What is the Goal of a Headline?

A headline tells readers what to expect and captures their attention. This is a job seeker’s opportunity to entice a hiring authority or recruiter to read further. After all, if no one reads your résumé or profile, it will not help you land a job. Most employers spend less than 8 seconds reviewing a résumé. The headline grabs their attention and motivates them to learn more about a candidate’s experience.

Headlines on LinkedIn

The default LinkedIn headline is a person’s current job title and company. While this gives a hint into what you do, it does not show any significant value you offer. Luckily, you can change your headline.

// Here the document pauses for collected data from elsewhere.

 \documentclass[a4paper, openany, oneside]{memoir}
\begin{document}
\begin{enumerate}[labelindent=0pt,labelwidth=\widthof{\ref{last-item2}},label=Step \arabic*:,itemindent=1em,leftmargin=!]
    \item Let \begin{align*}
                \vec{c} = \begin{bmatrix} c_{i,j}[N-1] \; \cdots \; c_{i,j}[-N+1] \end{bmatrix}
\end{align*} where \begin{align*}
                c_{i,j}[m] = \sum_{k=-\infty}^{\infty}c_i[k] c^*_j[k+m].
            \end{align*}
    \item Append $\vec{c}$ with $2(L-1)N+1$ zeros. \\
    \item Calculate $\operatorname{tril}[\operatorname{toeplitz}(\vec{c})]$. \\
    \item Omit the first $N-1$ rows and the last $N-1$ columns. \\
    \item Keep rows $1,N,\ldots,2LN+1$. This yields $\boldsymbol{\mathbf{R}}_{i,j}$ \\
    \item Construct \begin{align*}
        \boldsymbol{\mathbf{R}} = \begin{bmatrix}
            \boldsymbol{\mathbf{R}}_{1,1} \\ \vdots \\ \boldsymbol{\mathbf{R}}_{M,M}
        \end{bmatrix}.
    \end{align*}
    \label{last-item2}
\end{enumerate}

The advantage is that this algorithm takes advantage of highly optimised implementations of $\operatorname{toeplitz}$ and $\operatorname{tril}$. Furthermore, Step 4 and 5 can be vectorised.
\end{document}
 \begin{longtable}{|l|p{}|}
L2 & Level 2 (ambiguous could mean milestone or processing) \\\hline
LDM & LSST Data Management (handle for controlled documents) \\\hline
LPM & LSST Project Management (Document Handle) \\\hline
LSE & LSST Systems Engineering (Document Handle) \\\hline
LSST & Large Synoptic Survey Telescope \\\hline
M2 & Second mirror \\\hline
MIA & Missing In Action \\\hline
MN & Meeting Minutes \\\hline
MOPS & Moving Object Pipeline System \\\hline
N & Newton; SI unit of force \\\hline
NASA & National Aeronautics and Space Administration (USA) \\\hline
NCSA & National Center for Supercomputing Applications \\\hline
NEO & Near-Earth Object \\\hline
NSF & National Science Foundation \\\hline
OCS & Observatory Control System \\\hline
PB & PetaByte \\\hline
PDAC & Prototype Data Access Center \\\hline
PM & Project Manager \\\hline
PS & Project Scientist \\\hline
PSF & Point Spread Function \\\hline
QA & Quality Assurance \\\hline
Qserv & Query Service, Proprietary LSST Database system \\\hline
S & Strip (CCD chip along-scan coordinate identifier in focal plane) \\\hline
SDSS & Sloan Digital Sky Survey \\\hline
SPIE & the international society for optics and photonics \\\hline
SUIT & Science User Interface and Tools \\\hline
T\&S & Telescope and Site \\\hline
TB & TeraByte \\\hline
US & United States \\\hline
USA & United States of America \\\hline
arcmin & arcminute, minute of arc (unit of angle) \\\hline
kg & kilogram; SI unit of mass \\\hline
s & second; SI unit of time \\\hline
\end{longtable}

Default headline example: Accountant at Company ABC

Alternative headline 1: Accounting │ Cost Savings │ Process Improvement – steering organizations to profit optimization through analysis, meticulous record keeping, and repeatable and efficient processes.

Alternative headline 2: I help companies stay profitable by identifying cost savings, implementing efficient and sustainable processes, and analyzing financial data to maximize profits and reduce costs.

LinkedIn headlines must be concise due to character restrictions. Job seekers can use emojis and symbols to draw even more attention to their headlines. To create a consistent brand image, keep the color scheme the same on your LinkedIn profile and your résumé.

Headlines on Résumés

Unlike headlines on LinkedIn, there is no default in a résumé (unless you are using a generic template which I don’t recommend). Job seekers should create customized headlines for every unique opportunity. Résumé headlines can be title based or outcomes based. Below are a few examples:

Example 1: Accounting Manager │ Financial & Data Analyst │ Compliance & Auditing Leader

Example 2: Cost Savings │ Process Improvement │ Risk Mitigation │ Profit Optimization

Résumé headlines are typically one line and contain no more than 3-4 individual components. Use font size, color, bolding and other accents to draw attention to the headline. It should stand out near the top of your résumé.

Headline Myths

Myth: I cannot use a headline with a job title I’ve never held.

False: Headlines are descriptions of your skills and abilities. You should not falsify your background, such as calling yourself a Certified Public Accountant (CPA) if you are not. Yet, you can call yourself an Accounting Manager if you have strong accounting and leadership skills. So, if your goal is to be an Accounting Manager, you can use that headline even if you have never held that exact title.

Myth: A headline must be a job title or series of job titles.

False: While headlines are most commonly job titles, that’s not a rule. Demonstrating value and key skills can be excellent alternatives (see example 2 under Headlines on Résumés above). A headline can also be a short, powerful accomplishment. Such as “Reduced vendor costs by 35% within 18 months.”

Myth: My headline should reflect my strongest skills or accomplishments.

False: Headlines should reflect and support your candidacy for a position by being relevant. While you may consider earning a Ph.D. in History to be your greatest accomplishment, it may not be the most relevant. A manager who is hiring for an accounting position will be less impressed by your history expertise than your accounting expertise. Keep your headline relevant and impactful.

Your LinkedIn profile and résumé are marketing tools. Writing for your target audience is critical. The target audience of a job seeker is typically a recruiter or hiring manager with a specific need. Express your skills and accomplishments that matter to them. Think about what solves their problem. Write your profile and résumé with the reader in mind. Market yourself!